The poll examined voter support for two broad approaches to abortion policy, among the most contentious issues in the election. Most voters (62%) support guaranteeing a federal right to abortion, as advocated by Biden. Fewer (42%) support leaving it up to individual states to decide the legality of abortion, as advocated by Trump.

While partisans divide, the share of Democratic voters who support a federal guarantee (89%) is larger than the share of Republican voters who support leaving the matter up to the states (60%). About six in ten (62%) independent voters favor a federal right to abortion. (For a deeper look at abortion in the election, see KFF’s March 2024 Health Tracking Poll.)

Future of the ACA

Although a majority of voters have favorable views of the ACA, attitudes towards the law continue to be marked by partisanship, with Democrats expressing more favorable views of the ACA than Republicans.

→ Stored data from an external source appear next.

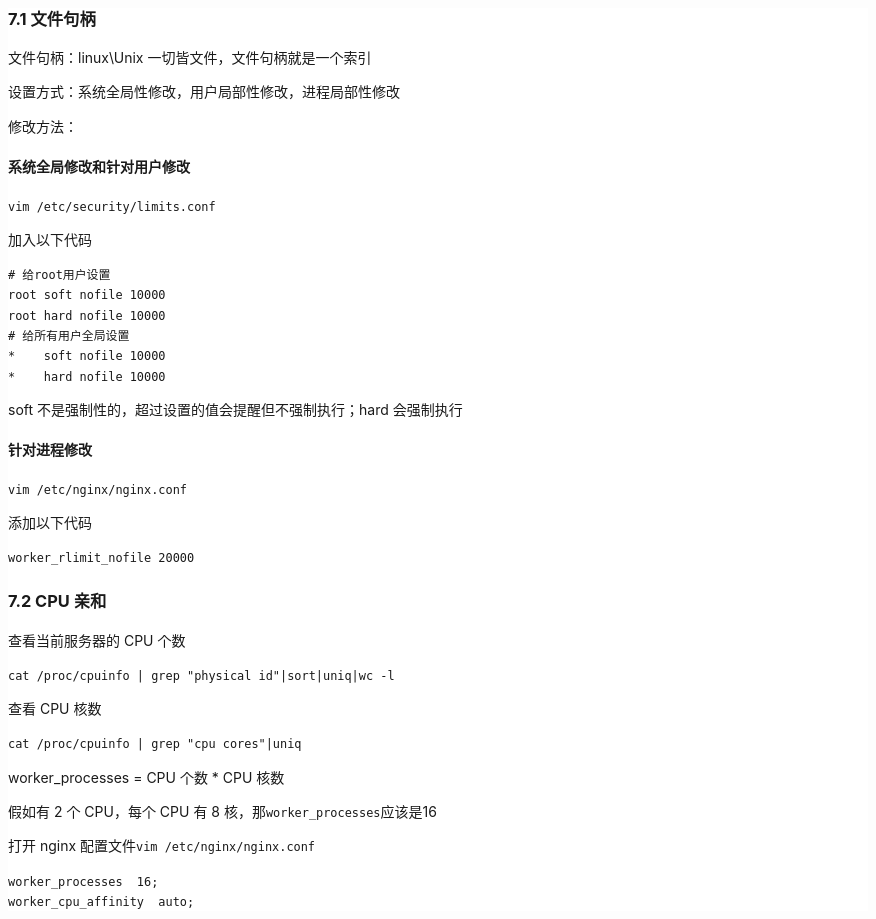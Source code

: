 ### 7.1 文件句柄
 
文件句柄：linux\Unix 一切皆文件，文件句柄就是一个索引
 
设置方式：系统全局性修改，用户局部性修改，进程局部性修改
 
修改方法：
 
#### 系统全局修改和针对用户修改

```
vim /etc/security/limits.conf
```
 
加入以下代码

```
# 给root用户设置
root soft nofile 10000
root hard nofile 10000
# 给所有用户全局设置
*    soft nofile 10000
*    hard nofile 10000
```
 
soft 不是强制性的，超过设置的值会提醒但不强制执行；hard 会强制执行
 
#### 针对进程修改

```
vim /etc/nginx/nginx.conf
```
 
添加以下代码

```nginx
worker_rlimit_nofile 20000
```
 
### 7.2 CPU 亲和
 
查看当前服务器的 CPU 个数

```
cat /proc/cpuinfo | grep "physical id"|sort|uniq|wc -l
```
 
查看 CPU 核数

```
cat /proc/cpuinfo | grep "cpu cores"|uniq
```
 
worker_processes = CPU 个数 * CPU 核数
 
假如有 2 个 CPU，每个 CPU 有 8 核，那`worker_processes`应该是16
 
打开 nginx 配置文件`vim /etc/nginx/nginx.conf`

```nginx
worker_processes  16;
worker_cpu_affinity  auto;
```
 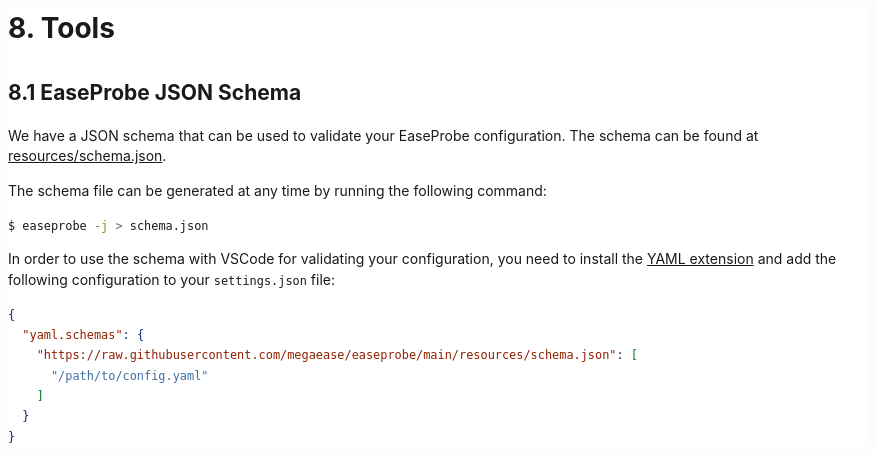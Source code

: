 # 8. Tools

## 8.1 EaseProbe JSON Schema

We have a JSON schema that can be used to validate your EaseProbe configuration. The schema can be found at [resources/schema.json](https://raw.githubusercontent.com/megaease/easeprobe/main/resources/schema.json).

The schema file can be generated at any time by running the following command:

```bash
$ easeprobe -j > schema.json
```

In order to use the schema with VSCode for validating your configuration, you need to install the [YAML extension](https://marketplace.visualstudio.com/items?itemName=redhat.vscode-yaml) and add the following configuration to your `settings.json` file:

```json
{
  "yaml.schemas": {
    "https://raw.githubusercontent.com/megaease/easeprobe/main/resources/schema.json": [
      "/path/to/config.yaml"
    ]
  }
}
```
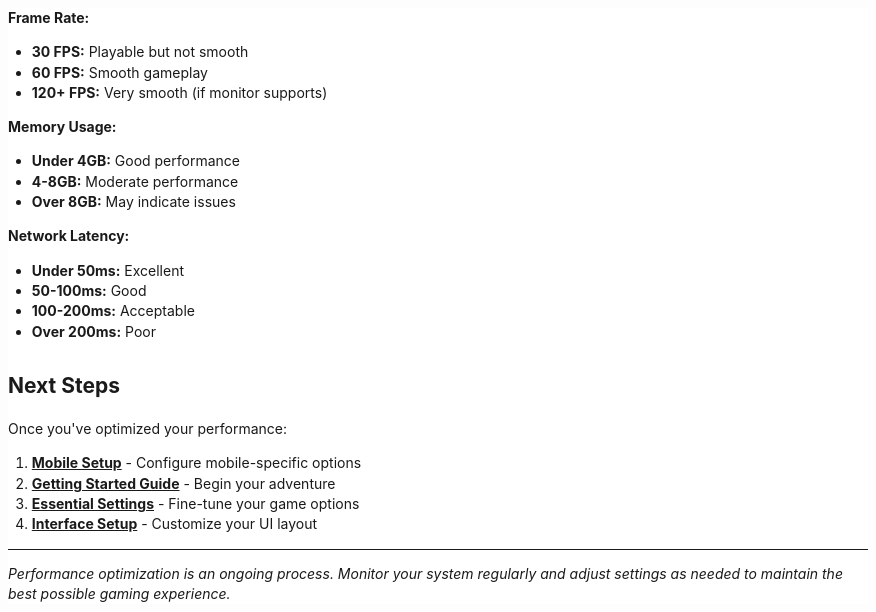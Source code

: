 **Frame Rate:**
- **30 FPS:** Playable but not smooth
- **60 FPS:** Smooth gameplay
- **120+ FPS:** Very smooth (if monitor supports)

**Memory Usage:**
- **Under 4GB:** Good performance
- **4-8GB:** Moderate performance
- **Over 8GB:** May indicate issues

**Network Latency:**
- **Under 50ms:** Excellent
- **50-100ms:** Good
- **100-200ms:** Acceptable
- **Over 200ms:** Poor

## Next Steps

Once you've optimized your performance:

1. **[Mobile Setup](./mobile-setup.md)** - Configure mobile-specific options
2. **[Getting Started Guide](../getting-started/overview.md)** - Begin your adventure
3. **[Essential Settings](./essential-settings.md)** - Fine-tune your game options
4. **[Interface Setup](./interface-setup.md)** - Customize your UI layout

---

*Performance optimization is an ongoing process. Monitor your system regularly and adjust settings as needed to maintain the best possible gaming experience.*
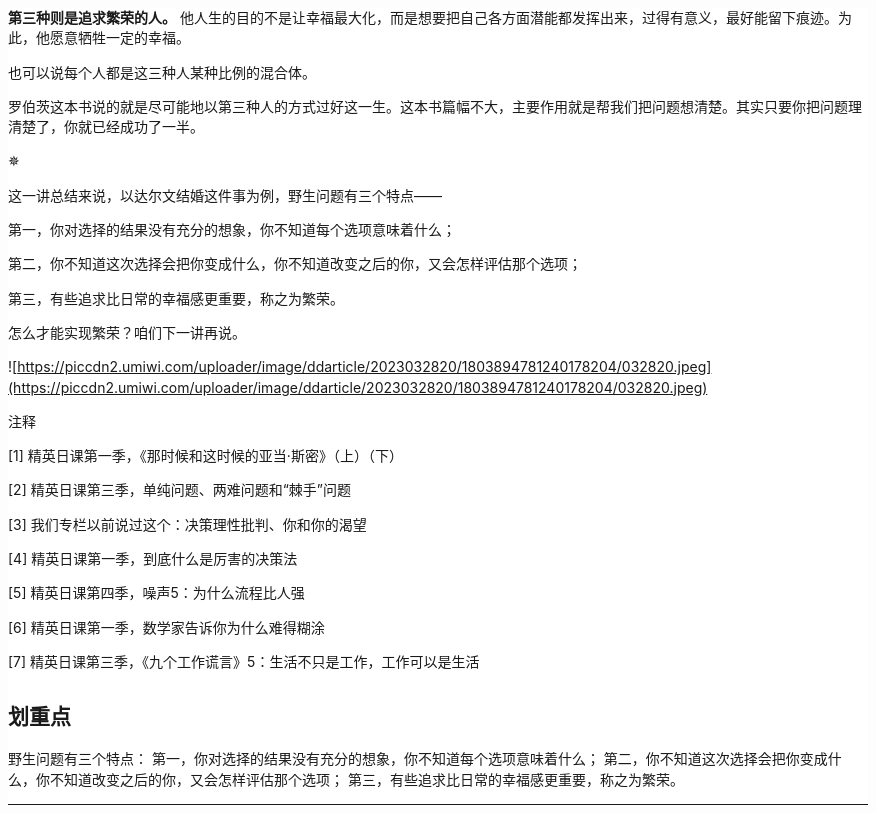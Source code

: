  **第三种则是追求繁荣的人。** 他人生的目的不是让幸福最大化，而是想要把自己各方面潜能都发挥出来，过得有意义，最好能留下痕迹。为此，他愿意牺牲一定的幸福。

也可以说每个人都是这三种人某种比例的混合体。

罗伯茨这本书说的就是尽可能地以第三种人的方式过好这一生。这本书篇幅不大，主要作用就是帮我们把问题想清楚。其实只要你把问题理清楚了，你就已经成功了一半。

✵

这一讲总结来说，以达尔文结婚这件事为例，野生问题有三个特点——

第一，你对选择的结果没有充分的想象，你不知道每个选项意味着什么；

第二，你不知道这次选择会把你变成什么，你不知道改变之后的你，又会怎样评估那个选项；

第三，有些追求比日常的幸福感更重要，称之为繁荣。

怎么才能实现繁荣？咱们下一讲再说。

![https://piccdn2.umiwi.com/uploader/image/ddarticle/2023032820/1803894781240178204/032820.jpeg](https://piccdn2.umiwi.com/uploader/image/ddarticle/2023032820/1803894781240178204/032820.jpeg)

注释

[1] 精英日课第一季，《那时候和这时候的亚当·斯密》（上）（下）

[2] 精英日课第三季，单纯问题、两难问题和“棘手”问题

[3] 我们专栏以前说过这个：决策理性批判、你和你的渴望

[4] 精英日课第一季，到底什么是厉害的决策法

[5] 精英日课第四季，噪声5：为什么流程比人强

[6] 精英日课第一季，数学家告诉你为什么难得糊涂

[7] 精英日课第三季，《九个工作谎言》5：生活不只是工作，工作可以是生活

## 划重点

野生问题有三个特点：
第一，你对选择的结果没有充分的想象，你不知道每个选项意味着什么；
第二，你不知道这次选择会把你变成什么，你不知道改变之后的你，又会怎样评估那个选项；
第三，有些追求比日常的幸福感更重要，称之为繁荣。

---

Nevertheless, the poll shows majority support (72%) for extending enhanced federal financial assistance for people who purchase ACA marketplace coverage. That includes large majorities of Democratic (90%) and independent voters (73%) and a smaller majority of Republican voters (57%). The enhanced subsidies are scheduled to expire at the end of 2025.

A large majority of voters say they think Trump – who tried to repeal the ACA when he was president – would either try to repeal the ACA (50%) or scale back what the law does (30%) if he is re-elected. Republican voters are less likely than Democratic voters to say Trump would attempt to repeal the entire ACA (37% v. 67%). Previous KFF polling has found that few voters think Trump has a plan to replace the ACA.

Future of Medicare, Medicaid, and Social Security

Majorities of voters are worried that, in the future, people covered by Medicare, Social Security, and Medicaid won’t be able to get the same level of benefits that are available today, with at least three in four saying they are at least somewhat worried about this when it comes to Social Security (83%), Medicare (78%), and Medicaid (73%). A recent report by the Medicare and Social Security trustees projects both programs will have insufficient funds to pay full benefits in about a decade.

When it comes to determining the future of these programs, voters overall are mixed in terms of which candidate they trust more, but older voters give a clear advantage to Biden. For example, about half of voters ages 65 and older say they trust Biden more to determine the future of Social Security (49%), Medicare (49%), and Medicaid (50%), while about a third of older voters say they trust Trump more on each. 

Regarding Medicaid, the poll finds most voters across gender, age, and racial and ethnic groups are opposed to the idea of capping the federal government’s contribution to the states in paying for the program. However, while large shares of Democratic voters (87%) and independent voters (74%) say they want Medicaid to continue as it is today, Republican voters are evenly divided, with 50% preferring Medicaid to stay as it is today and 49% saying the federal government should limit how much it pays states and give them greater flexibility to administer their Medicaid programs.

Designed and analyzed by public opinion researchers at KFF. The survey was conducted April 23-May 1, 2024, online and by telephone among a nationally representative sample of 1,243 registered voters in English and in Spanish. The margin of sampling error is plus or minus 4 percentage points for registered voters. For results based on other subgroups, the margin of sampling error may be higher.